With only a six song set to work with, the band tore ferociously through their most popular songs, opening with the hook laden ‘I Will Try’, Deaf Havana later moved into single ‘I’m a Bore, Mostly’, a track that manages to be unrecognisably epic for the middle of the day. The band closed their brief set with ‘The Past Six Years,’ a track which played live is a pleasure to listen to in all it’s pop punk glory. (7/10)
With the Main Stage suitably warmed up by Deaf Havana, it’s time for an early spot by some prog rock heroes in the form of Coheed and Cambria. The crowd is, as expected, an eclectic mix of teenagers waiting for You Me at Six, so that they can touch Josh Franceschi’s lower thigh, mixed in with your seasoned music lovers, all ready for a set of truly epic proportions.
Coheed and Cambria, deliver exactly what you’d expect from a band whose lead singer has what can only described as a small mane around his neck.

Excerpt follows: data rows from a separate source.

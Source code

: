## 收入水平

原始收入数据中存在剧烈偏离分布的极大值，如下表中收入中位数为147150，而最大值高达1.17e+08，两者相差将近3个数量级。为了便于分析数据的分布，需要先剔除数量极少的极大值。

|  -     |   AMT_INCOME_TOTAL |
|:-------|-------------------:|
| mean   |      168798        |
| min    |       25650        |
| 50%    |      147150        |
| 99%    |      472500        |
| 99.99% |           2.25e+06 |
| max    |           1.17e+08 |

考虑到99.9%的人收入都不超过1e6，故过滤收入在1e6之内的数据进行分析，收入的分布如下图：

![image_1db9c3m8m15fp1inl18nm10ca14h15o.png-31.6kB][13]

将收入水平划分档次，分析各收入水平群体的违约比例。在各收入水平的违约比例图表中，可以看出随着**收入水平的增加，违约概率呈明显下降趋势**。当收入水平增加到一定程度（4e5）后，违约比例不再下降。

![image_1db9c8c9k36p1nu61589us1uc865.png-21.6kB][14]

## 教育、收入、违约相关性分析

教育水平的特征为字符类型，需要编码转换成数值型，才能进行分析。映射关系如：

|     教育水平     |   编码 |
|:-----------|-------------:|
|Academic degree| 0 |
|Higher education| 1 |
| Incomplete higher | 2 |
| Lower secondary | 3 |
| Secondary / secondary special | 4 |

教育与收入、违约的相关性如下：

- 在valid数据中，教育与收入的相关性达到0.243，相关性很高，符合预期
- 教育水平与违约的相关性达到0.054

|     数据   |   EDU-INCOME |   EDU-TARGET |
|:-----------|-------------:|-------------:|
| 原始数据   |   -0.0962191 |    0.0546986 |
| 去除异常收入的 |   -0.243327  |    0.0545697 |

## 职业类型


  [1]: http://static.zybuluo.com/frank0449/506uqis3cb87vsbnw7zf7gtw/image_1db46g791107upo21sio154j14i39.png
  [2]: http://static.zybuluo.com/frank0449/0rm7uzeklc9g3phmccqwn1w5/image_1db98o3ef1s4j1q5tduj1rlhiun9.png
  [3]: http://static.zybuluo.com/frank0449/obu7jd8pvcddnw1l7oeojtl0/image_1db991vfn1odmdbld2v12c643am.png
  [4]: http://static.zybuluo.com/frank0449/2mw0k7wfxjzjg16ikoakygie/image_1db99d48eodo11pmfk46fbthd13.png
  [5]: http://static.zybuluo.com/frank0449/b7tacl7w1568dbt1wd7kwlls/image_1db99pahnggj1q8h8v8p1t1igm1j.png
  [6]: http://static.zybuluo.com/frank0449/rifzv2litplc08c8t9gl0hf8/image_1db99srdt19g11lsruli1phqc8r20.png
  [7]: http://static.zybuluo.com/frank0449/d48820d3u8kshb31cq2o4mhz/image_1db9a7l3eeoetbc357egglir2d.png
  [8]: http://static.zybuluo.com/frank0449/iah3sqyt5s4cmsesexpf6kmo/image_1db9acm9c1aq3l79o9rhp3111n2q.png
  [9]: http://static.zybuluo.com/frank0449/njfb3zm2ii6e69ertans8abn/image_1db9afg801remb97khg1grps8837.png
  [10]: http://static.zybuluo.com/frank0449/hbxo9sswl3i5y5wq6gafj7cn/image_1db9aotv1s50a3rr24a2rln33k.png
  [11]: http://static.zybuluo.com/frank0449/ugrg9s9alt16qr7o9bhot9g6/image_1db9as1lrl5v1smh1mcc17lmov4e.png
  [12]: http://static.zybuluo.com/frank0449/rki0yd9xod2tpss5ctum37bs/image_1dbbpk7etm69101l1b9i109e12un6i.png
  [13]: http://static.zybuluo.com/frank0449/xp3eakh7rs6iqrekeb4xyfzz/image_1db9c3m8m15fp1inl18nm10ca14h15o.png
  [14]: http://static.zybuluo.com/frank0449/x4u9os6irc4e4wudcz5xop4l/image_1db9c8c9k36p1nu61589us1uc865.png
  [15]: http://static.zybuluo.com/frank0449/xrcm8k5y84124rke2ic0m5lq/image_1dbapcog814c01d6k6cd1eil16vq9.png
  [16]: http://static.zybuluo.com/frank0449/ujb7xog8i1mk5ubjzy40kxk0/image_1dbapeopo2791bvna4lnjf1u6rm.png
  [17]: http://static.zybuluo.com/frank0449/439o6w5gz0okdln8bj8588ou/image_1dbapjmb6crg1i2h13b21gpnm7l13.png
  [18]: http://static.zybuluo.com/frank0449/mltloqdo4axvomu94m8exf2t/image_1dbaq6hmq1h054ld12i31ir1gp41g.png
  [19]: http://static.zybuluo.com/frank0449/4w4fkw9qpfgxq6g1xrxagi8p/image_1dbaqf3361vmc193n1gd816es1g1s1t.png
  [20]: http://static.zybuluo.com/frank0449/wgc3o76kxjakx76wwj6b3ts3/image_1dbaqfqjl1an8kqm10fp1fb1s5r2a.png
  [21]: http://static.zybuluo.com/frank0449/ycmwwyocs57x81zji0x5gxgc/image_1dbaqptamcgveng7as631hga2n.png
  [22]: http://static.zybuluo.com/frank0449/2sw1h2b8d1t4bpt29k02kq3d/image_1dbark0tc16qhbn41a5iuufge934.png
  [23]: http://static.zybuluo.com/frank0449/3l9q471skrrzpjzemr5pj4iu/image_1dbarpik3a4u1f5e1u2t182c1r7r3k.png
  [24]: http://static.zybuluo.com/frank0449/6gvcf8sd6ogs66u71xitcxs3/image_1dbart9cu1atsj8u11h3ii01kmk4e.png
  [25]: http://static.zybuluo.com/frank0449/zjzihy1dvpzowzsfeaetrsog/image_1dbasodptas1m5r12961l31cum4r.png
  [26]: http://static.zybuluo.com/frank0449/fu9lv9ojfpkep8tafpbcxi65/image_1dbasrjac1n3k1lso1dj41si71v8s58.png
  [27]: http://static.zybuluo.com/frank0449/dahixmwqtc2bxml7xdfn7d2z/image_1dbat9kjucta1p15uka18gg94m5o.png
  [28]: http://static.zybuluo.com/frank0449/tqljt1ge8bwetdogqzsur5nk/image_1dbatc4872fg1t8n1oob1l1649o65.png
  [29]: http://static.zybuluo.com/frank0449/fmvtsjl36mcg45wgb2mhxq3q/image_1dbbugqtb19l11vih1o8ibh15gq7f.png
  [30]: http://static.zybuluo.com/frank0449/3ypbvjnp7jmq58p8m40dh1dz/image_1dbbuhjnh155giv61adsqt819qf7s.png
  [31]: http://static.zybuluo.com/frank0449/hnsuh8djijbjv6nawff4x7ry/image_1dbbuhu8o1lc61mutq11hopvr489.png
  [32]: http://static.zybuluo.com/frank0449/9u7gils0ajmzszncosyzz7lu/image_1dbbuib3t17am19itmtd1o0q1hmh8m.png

A set of noodling riffs and screaming guitar solos, coupled with classic C&C stalwarts ‘The Running Free’ and the exceedingly awesome ‘Welcome Home’. Coheed didn’t need to do anything except turn up and rock out with their cocks out and phallic references aside, they did and it was awesome. (9/10)
Next up, one of the breakthrough acts of the past twelve months appeared on the BBC Introducing Stage for an impromptu secret set. alt-J are the buzz band at the moment, everyone wants a piece of them and why not? With their interesting mix of indie melodies and dubby drops, they are accessible to a huge audience. Their set was short, but too much of a good thing can be bad, and with them playing the Festival Republic Stage later that day, the few songs they played was enough to get the sizable crowd they attracted appetite whetted suitably. (8/10)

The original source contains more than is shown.